Which one are you?

Will Bryant
3 min readOct 16, 2017

In Robert Pirsig’s book Zen & the Art of Motorcycle Maintenance he lays out the distinction between Romanticism and Classicalism.

Romanticism- is primarily inspirational, imaginative, creative, intuitive. Feelings rather than facts predominate. “Art” when it is opposed to “Science” is often romantic. It does not proceed by reason or by laws. It proceeds by feeling, intuition and esthetic conscience. […]

Classicalism- proceeds by reason and by laws — which are themselves underlying forms of thought and behaviour. […]

This divide basically separates people to those who can look at a Wassily Kandinsky painting with awe and those who can look at a blueprint from Fazlur Rahman Khan and equally be in awe. Pair one with the other and it will completely bore both.

Going back roughly 300 years there was the Age of Enlightenment (from 1685 to 1815). The Age of Enlightenment can further be segmented into the British and the French Enlightenment.

The British Enlightenment

The British Enlightenment was concerned with the things like instinct, existentialism, honesty, authenticity, and utopianism. Texts from that era are filled with vocabulary describing the ‘passions’ and the ‘sentiments’ of individuals. Prominent authors of the movement include Thomas Hobbs, Francis Bacon, Rene Descartes, John Locke, and Baruch Spinoza. The meta-narrative of these works included themes that tended to see society as organic, vastly complex networks of living relationships; that nature is beyond scientific distillation. The sum is likely to be greater than the individual parts themselves.

The French Enlightenment

On the other hand, the French Enlightenment emphasized science, logic, and universal rules. Authors of this movement tended to produce works that entailed formulaic articulation and reductionism of the natural world -including human relationships. Notable authors include Voltaire, Jean-Jacques Roseau, Montesquieu, and Denis Diderot. Here, the meta-narrative is that society and institutions can be broken down mechanistically -broken down to the most basic parts and then reassembled with a scientific understanding. The sum is nothing more than a byproduct of the parts.

Abstracting Forward

What pushed me to explore this idea was the vast difference between multiple parties that go into software production. On the one hand you have the ‘creatives’ -the ones that produce the user interface, or the experience. On the other hand you have the ‘architects’, the ones that ensure functionality and meaningful action for the user. It became glaringly obvious just how different people on both sides of this table not only operate but think about things differently.

Abstracting Backwards

Digging into the literature surrounding the history of intellectual thought, I came across two primary text that helped me better grasp the divide. The first text was, as alluded to earlier, Robert Pirsig’s Zen & the Art of Motorcycle Maintenance. Although the book ultimately sets out to answer the question: “What is quality?” It does a great job breaking down the British and French Enlightenment, ultimately categorizing them as ‘romanticism’ and ‘classicalism’.

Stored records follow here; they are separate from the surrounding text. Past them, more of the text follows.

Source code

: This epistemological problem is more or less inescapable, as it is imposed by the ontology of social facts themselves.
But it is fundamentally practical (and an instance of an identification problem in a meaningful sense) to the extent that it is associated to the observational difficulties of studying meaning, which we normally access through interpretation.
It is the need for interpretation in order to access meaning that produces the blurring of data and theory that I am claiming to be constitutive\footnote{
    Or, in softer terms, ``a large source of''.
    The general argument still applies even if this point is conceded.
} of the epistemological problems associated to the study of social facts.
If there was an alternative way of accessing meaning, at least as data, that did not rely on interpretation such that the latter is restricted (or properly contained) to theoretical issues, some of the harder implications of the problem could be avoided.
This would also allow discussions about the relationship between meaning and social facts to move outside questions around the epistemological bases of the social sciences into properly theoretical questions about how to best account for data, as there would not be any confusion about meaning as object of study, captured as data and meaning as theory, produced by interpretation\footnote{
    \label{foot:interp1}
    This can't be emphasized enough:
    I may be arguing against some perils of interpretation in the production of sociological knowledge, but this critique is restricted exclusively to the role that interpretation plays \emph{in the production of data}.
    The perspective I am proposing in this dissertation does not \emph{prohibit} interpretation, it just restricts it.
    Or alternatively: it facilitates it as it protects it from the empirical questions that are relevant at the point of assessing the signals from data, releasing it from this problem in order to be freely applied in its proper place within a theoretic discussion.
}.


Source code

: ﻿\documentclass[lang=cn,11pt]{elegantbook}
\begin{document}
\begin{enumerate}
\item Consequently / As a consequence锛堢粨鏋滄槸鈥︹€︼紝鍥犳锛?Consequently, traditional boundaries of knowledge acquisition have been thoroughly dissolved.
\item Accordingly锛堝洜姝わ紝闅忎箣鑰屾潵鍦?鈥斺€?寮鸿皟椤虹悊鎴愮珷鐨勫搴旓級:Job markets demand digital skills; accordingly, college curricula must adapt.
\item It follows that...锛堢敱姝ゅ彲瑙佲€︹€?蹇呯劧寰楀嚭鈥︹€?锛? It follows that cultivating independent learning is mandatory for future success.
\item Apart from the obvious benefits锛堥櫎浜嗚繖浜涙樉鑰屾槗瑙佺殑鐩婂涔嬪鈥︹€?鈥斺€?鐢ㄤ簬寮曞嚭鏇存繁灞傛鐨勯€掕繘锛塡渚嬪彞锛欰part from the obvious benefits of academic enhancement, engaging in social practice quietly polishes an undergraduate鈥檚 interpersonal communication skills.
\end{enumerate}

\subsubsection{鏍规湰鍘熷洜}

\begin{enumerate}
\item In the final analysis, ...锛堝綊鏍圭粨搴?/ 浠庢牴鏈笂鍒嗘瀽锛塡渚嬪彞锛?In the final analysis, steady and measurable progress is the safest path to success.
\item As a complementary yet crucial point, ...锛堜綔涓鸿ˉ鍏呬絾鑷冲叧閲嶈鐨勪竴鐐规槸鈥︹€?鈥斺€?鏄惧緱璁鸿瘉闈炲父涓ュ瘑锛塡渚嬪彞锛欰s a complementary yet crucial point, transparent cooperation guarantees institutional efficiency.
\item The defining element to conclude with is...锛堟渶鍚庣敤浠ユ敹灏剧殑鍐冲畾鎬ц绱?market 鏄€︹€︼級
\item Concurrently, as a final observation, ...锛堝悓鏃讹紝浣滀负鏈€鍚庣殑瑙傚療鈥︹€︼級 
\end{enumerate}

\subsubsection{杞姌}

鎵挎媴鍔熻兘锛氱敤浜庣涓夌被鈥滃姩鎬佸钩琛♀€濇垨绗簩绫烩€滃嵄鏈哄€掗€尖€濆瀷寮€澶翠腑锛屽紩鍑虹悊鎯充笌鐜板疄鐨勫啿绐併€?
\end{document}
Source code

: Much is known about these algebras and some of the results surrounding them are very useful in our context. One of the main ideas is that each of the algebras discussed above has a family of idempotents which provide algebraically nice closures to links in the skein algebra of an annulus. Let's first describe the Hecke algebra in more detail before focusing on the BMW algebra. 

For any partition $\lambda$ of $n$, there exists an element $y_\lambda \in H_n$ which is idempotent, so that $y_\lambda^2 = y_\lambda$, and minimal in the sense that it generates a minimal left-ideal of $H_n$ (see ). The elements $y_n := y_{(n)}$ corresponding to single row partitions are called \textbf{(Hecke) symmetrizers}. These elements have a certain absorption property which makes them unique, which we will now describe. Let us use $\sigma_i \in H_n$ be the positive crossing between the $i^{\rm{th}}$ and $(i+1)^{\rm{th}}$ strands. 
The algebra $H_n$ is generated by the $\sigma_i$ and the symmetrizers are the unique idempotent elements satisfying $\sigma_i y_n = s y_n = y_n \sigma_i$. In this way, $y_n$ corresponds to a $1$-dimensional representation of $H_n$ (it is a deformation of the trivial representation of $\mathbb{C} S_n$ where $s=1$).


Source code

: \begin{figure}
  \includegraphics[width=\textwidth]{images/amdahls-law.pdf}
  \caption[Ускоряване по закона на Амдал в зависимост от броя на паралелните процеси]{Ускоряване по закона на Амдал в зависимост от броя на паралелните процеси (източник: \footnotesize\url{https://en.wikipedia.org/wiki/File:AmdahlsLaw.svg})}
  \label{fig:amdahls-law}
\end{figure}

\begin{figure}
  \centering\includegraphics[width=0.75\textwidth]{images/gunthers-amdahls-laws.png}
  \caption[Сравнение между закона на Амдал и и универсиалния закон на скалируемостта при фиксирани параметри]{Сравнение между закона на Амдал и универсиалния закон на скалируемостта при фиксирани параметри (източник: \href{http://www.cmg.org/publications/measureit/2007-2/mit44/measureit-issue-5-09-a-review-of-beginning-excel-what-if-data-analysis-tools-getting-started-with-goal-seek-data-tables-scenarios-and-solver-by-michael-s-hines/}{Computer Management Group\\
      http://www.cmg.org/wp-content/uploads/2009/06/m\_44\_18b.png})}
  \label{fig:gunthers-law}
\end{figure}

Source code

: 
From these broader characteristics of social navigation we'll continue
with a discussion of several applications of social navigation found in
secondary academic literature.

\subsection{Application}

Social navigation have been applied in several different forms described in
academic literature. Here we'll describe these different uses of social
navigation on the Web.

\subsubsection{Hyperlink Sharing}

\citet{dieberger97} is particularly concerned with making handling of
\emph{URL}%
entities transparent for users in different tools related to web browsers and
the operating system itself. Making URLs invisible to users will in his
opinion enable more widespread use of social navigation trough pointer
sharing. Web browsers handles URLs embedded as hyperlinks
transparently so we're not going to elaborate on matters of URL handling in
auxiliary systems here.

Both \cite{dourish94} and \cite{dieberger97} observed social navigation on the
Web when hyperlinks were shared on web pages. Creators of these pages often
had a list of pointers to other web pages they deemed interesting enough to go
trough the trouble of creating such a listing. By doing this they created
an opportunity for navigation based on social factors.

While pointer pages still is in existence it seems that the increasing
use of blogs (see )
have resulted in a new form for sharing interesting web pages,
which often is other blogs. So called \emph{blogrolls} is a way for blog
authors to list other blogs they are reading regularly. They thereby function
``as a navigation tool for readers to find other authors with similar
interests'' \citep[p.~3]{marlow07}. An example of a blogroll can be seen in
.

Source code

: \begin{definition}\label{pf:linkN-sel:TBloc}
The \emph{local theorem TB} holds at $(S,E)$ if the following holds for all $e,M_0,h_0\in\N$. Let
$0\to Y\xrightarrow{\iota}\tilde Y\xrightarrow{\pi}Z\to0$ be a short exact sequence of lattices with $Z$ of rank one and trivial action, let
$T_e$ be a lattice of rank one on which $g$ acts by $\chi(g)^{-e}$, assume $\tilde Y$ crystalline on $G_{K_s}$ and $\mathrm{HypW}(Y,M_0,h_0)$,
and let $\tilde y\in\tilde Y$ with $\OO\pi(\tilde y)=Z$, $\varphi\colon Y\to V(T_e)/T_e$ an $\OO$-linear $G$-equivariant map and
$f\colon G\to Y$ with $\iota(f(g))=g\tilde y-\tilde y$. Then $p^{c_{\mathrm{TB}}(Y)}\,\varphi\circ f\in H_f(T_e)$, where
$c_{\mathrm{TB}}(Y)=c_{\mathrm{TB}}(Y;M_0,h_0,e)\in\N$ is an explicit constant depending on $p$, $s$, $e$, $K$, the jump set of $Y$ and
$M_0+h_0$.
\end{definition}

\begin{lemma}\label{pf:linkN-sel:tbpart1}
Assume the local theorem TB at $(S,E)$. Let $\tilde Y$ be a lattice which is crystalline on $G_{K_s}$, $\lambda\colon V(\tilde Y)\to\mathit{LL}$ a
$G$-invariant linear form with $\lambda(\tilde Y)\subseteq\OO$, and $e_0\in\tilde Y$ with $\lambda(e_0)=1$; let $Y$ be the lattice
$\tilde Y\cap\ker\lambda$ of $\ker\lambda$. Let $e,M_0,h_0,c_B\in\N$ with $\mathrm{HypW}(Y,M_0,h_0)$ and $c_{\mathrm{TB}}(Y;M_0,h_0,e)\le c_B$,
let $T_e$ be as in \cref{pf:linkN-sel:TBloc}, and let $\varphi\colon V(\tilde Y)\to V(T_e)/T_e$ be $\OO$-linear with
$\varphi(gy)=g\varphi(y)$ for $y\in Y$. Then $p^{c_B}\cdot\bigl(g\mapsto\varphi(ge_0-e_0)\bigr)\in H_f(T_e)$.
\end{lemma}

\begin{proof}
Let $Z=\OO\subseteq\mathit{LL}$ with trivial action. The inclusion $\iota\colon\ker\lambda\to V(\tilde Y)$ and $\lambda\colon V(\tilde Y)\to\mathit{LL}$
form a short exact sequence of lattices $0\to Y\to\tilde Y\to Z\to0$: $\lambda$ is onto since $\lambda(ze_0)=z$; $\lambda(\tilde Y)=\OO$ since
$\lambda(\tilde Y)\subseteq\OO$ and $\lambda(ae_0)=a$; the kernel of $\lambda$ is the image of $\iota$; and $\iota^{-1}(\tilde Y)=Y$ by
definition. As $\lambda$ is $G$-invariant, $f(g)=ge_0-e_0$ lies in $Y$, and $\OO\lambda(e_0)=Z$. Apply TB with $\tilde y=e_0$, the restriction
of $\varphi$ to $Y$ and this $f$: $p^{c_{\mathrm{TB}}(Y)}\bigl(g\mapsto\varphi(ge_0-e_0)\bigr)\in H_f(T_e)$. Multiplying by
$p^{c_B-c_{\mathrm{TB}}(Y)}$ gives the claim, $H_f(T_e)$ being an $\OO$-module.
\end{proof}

The second text that helped flesh out the distinction was David Brook’s Social Animal in which he walks readers through a non-fictional subconscious journey of their own life. In the book he gets into the differences between the French and British Enlightenment contextualizing it with the current cognitive revolution within human psychology.

Is either right or wrong?

Some readers may well identify with the ‘Romanticists’, or the British Enlightenment, while other will easily identify themselves as ‘Classicists’ -referring to the French Enlightenment. Those who identify with the British Enlightenment will likely fulfill (or desire to fulfill) roles that involve human interaction whether it be therapy, sales, human relations, public relations, education, public office, journalists, diplomats, or anything that consistently deals with human interaction.

On the other hand, those who identify with ‘Classicalism’, or the French Enlightenment, might identify as programmers, analysts, architects, engineers, scientists, professors, or anything that involves a scientific (and formulaic) approach to outcome.

The Challenge

I challenge readers to think about whether they classify themselves as ‘Classicists’ or ‘Romanticist’ and to determine why.

Do you tend to believe that achievement can be distilled to a formula or do you think that achievement is an abstraction?

Do you value technical skills or soft skills?

Finally, can you apply this distinction to real-life examples where you have been successful as a ‘Romanticist’ or ‘Classicist’ while failing at the other?